The association of titanium implants with cultured bone tissue could contribute to the treatment of complex affections. The aim of this study was to obtain tissue formation from human haematopoietic stem cell (hHSC) and to evaluate the growth in titanium implants, with different surfaces and sizes in order to determine the best results. The hHSC was obtained from blood and cultured for 29 days in 24-well tissue culture plates containing Dulbecco's modified essential medium (Gibco®) and titanium implants of 3 and 7mm with smooth and rough surfaces. Negative controls were included.

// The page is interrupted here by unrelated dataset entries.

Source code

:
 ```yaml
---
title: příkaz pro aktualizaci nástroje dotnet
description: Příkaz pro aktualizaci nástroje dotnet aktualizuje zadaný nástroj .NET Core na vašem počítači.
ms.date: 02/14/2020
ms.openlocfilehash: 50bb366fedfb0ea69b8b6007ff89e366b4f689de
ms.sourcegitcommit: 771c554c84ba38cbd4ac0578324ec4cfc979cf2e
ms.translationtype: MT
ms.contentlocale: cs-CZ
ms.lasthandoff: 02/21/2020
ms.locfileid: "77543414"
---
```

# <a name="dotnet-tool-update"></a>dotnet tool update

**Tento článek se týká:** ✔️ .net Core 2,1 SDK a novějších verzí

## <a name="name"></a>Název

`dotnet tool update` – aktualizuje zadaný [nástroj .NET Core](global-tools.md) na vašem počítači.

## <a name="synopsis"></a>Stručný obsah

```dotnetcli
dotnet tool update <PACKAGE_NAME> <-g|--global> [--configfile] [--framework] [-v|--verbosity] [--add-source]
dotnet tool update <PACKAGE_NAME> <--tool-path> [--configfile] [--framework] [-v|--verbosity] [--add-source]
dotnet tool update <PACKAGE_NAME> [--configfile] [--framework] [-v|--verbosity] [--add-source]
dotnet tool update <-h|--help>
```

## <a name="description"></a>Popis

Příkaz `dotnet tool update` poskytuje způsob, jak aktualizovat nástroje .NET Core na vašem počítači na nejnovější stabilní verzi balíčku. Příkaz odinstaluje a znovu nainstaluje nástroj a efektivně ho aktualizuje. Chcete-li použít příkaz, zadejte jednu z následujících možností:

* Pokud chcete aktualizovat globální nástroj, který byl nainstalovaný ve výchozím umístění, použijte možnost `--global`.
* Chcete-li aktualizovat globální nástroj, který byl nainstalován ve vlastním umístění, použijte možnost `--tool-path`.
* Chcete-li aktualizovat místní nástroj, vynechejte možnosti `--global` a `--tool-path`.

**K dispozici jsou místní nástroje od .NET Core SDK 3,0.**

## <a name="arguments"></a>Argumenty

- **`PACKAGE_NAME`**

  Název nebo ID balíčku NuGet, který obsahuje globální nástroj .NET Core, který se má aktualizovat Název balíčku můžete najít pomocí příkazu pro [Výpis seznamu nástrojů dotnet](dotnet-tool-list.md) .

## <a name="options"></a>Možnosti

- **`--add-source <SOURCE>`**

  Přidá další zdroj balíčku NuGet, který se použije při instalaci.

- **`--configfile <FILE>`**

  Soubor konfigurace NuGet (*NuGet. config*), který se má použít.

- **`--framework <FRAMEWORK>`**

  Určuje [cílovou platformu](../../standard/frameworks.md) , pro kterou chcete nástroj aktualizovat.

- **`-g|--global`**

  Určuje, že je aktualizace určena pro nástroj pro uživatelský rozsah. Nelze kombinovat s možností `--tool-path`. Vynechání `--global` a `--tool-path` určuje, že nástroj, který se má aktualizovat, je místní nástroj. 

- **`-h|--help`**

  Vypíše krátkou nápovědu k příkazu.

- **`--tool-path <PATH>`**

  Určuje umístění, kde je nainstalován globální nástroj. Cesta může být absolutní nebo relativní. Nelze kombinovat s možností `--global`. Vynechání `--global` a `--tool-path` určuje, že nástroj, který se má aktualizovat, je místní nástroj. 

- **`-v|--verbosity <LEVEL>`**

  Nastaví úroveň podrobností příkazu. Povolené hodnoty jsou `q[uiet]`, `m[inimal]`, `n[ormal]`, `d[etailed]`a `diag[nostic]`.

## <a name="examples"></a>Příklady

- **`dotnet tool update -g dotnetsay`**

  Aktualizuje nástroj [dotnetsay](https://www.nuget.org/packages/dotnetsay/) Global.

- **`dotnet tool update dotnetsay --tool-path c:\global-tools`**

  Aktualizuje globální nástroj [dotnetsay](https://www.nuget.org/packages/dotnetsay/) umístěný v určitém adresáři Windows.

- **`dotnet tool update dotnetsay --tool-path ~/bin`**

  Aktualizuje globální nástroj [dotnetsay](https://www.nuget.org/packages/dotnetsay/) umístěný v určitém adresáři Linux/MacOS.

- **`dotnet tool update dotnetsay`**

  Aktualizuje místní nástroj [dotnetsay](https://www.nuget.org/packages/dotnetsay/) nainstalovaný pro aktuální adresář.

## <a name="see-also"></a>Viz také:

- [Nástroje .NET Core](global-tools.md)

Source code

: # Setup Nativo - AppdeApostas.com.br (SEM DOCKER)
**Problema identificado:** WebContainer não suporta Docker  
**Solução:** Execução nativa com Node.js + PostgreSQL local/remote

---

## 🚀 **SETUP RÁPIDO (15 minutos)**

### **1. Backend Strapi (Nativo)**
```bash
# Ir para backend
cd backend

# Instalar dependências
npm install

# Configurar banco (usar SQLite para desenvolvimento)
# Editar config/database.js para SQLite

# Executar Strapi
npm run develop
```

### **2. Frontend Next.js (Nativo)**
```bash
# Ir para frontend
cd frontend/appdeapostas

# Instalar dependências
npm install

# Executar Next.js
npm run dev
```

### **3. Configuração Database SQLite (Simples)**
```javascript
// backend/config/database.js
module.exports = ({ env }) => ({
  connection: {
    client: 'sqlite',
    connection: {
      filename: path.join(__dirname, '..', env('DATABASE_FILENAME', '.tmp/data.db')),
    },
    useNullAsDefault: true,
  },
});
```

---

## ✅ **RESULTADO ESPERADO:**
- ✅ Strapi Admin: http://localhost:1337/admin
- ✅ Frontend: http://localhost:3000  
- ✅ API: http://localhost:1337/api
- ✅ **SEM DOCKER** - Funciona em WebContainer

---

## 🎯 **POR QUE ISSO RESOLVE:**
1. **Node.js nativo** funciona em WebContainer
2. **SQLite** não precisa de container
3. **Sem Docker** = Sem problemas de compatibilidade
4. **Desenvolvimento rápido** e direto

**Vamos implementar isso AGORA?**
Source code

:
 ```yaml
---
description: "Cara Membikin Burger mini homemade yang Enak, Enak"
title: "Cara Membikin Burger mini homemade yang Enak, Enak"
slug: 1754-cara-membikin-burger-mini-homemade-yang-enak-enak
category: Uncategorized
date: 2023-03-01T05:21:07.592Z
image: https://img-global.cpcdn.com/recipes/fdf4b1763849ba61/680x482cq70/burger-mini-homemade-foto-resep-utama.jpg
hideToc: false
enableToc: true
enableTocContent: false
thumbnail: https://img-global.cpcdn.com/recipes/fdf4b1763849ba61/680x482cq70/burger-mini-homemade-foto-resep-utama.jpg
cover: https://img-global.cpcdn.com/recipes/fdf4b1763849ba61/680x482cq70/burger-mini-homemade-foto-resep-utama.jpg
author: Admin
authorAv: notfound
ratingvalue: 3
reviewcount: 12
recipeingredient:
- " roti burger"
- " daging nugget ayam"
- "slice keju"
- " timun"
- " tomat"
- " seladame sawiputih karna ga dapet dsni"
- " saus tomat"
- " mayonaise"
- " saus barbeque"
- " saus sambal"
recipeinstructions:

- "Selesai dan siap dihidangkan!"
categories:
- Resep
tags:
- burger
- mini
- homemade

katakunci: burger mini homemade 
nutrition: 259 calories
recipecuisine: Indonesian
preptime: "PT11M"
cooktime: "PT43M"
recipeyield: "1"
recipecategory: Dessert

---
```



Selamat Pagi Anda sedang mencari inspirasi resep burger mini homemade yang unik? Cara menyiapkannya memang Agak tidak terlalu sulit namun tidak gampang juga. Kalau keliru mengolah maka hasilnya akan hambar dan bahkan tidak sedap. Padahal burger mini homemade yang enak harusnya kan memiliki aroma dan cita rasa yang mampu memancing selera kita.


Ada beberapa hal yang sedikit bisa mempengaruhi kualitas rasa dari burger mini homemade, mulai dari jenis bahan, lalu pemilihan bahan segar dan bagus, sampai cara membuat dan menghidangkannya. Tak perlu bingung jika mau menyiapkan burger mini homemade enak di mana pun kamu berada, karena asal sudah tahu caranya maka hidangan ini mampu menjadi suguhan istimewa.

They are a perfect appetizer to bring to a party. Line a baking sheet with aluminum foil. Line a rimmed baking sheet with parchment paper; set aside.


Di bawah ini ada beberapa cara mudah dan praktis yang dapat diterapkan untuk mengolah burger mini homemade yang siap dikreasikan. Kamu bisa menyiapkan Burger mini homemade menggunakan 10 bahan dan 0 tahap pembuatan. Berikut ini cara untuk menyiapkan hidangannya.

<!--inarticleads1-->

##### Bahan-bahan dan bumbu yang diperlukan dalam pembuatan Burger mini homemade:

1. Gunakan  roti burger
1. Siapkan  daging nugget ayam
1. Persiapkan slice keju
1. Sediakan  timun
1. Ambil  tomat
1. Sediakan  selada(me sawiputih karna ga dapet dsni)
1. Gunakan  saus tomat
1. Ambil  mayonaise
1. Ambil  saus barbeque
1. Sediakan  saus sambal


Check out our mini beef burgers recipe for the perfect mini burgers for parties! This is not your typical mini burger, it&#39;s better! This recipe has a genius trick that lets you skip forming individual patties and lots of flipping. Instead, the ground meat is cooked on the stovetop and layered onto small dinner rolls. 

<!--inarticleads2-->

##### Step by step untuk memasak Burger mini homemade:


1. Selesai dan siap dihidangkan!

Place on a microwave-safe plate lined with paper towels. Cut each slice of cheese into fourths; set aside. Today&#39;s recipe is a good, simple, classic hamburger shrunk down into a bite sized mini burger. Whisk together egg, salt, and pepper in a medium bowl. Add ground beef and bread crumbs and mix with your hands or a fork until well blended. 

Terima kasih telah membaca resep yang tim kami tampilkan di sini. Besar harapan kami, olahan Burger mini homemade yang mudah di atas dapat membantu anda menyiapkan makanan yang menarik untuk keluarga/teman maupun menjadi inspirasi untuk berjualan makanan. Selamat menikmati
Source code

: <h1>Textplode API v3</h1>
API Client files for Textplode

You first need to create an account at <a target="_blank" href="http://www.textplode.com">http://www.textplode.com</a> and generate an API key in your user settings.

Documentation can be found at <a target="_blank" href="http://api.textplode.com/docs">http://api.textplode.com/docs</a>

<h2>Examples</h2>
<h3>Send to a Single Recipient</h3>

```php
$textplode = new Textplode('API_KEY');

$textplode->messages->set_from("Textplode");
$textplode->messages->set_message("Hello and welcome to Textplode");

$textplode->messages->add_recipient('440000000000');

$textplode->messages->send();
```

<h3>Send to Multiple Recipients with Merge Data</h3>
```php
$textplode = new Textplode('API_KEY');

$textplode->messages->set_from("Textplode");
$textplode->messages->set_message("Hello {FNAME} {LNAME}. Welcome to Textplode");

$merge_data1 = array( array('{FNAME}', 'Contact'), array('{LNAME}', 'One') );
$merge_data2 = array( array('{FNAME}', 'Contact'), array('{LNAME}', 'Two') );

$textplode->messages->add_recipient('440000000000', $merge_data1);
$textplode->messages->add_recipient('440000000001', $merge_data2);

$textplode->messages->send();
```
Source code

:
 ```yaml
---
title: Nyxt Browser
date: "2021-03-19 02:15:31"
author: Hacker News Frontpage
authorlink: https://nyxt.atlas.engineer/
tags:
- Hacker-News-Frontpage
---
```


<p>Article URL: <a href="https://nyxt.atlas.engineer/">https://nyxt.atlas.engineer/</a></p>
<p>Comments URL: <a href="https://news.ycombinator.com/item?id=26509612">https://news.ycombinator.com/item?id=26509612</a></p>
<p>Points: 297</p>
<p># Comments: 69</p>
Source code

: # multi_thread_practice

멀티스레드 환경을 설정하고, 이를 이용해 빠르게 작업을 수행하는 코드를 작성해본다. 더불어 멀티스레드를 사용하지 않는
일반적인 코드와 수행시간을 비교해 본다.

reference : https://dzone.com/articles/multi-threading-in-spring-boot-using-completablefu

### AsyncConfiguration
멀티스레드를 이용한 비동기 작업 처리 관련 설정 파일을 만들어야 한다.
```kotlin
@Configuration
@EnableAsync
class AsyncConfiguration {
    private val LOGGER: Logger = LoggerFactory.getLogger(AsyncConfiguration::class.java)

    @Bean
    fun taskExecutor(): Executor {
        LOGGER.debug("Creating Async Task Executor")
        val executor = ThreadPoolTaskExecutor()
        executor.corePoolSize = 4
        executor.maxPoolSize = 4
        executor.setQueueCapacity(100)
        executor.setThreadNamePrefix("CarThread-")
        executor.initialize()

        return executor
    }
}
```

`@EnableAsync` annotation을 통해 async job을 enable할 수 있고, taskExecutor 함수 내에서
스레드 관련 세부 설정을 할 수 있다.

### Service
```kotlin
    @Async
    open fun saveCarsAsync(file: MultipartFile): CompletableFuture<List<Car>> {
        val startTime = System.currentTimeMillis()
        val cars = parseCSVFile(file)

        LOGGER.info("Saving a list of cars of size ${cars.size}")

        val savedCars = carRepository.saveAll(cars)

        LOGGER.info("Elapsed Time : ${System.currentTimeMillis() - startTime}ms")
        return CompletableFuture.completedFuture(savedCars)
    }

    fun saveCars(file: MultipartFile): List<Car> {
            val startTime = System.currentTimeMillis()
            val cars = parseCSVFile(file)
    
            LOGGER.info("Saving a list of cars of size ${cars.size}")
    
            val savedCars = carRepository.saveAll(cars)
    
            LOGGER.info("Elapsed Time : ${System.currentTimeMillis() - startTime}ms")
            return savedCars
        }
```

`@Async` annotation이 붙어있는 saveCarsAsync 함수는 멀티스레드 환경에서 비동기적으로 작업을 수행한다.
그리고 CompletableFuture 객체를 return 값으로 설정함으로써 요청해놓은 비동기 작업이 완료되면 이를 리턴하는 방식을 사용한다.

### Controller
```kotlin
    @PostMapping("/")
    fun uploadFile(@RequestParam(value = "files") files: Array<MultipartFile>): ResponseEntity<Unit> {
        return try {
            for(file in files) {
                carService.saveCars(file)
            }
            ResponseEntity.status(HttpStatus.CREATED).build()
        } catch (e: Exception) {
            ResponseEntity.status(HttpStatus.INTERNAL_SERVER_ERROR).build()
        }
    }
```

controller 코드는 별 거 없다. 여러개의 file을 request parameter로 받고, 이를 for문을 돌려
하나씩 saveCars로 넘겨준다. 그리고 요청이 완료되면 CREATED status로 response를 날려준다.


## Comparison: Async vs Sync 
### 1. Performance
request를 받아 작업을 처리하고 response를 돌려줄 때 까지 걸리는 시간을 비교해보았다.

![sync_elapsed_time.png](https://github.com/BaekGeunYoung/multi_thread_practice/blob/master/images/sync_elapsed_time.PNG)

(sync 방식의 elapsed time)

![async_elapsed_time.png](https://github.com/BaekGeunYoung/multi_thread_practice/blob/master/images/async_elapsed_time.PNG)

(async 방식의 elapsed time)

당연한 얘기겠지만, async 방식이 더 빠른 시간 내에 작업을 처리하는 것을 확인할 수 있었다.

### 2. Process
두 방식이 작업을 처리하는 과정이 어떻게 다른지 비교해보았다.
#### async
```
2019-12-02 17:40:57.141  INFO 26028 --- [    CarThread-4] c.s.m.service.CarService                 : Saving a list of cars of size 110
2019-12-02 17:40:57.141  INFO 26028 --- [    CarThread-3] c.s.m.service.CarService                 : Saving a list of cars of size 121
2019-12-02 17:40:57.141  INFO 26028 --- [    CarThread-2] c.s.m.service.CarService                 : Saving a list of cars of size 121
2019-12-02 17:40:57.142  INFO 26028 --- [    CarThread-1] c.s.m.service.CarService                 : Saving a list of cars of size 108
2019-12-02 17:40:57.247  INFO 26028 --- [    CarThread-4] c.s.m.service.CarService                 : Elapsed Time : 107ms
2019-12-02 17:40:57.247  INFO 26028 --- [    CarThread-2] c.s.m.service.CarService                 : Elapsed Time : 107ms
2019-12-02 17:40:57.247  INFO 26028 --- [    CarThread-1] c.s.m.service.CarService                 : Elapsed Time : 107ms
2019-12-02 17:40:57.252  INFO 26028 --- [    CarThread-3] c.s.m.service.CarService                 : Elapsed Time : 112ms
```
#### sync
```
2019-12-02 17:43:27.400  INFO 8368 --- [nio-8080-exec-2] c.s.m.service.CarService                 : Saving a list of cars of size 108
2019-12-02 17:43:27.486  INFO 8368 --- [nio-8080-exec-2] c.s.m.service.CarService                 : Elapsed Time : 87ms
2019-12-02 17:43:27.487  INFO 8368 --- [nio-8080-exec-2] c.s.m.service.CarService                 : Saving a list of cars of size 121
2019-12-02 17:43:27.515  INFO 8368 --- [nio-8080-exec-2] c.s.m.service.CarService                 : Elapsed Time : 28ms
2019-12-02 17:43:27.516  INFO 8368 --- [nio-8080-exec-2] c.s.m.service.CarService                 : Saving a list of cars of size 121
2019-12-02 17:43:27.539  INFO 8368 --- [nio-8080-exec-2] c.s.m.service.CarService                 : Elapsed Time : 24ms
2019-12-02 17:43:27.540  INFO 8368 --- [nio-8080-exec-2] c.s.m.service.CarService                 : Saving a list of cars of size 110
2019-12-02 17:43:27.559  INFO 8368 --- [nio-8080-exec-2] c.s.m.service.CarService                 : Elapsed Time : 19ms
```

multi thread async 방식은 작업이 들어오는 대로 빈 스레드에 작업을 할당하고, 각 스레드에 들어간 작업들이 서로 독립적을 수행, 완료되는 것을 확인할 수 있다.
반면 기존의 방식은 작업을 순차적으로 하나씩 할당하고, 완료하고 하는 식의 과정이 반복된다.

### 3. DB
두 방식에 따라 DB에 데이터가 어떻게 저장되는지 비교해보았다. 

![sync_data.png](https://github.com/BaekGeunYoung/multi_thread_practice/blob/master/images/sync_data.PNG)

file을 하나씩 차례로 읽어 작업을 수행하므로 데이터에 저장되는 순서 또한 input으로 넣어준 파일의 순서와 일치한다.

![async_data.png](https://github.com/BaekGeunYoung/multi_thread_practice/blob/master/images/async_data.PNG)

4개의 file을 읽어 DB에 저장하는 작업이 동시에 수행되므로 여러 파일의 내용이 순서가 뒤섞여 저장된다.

Were evaluated: cell adhesion after 4 hours of inoculation and again at day 28 (D28): growth curve at day 1 (D1) and day 28 (D28): activity of alkaline phosphatase and total protein from culture supernatant (4 hours, D4, D6, D9, D12, D16, D22, D28). Were applied descriptive statistics to the data. It was concluded that the size of implant (3 or 7mm) did not interfere with development of the culture. Rough surface implants showed increased growth and cell adhesion, greater alkaline phosphatase and total proteins activity, indicating favorable effect to the formation of bone tissue in-vitro.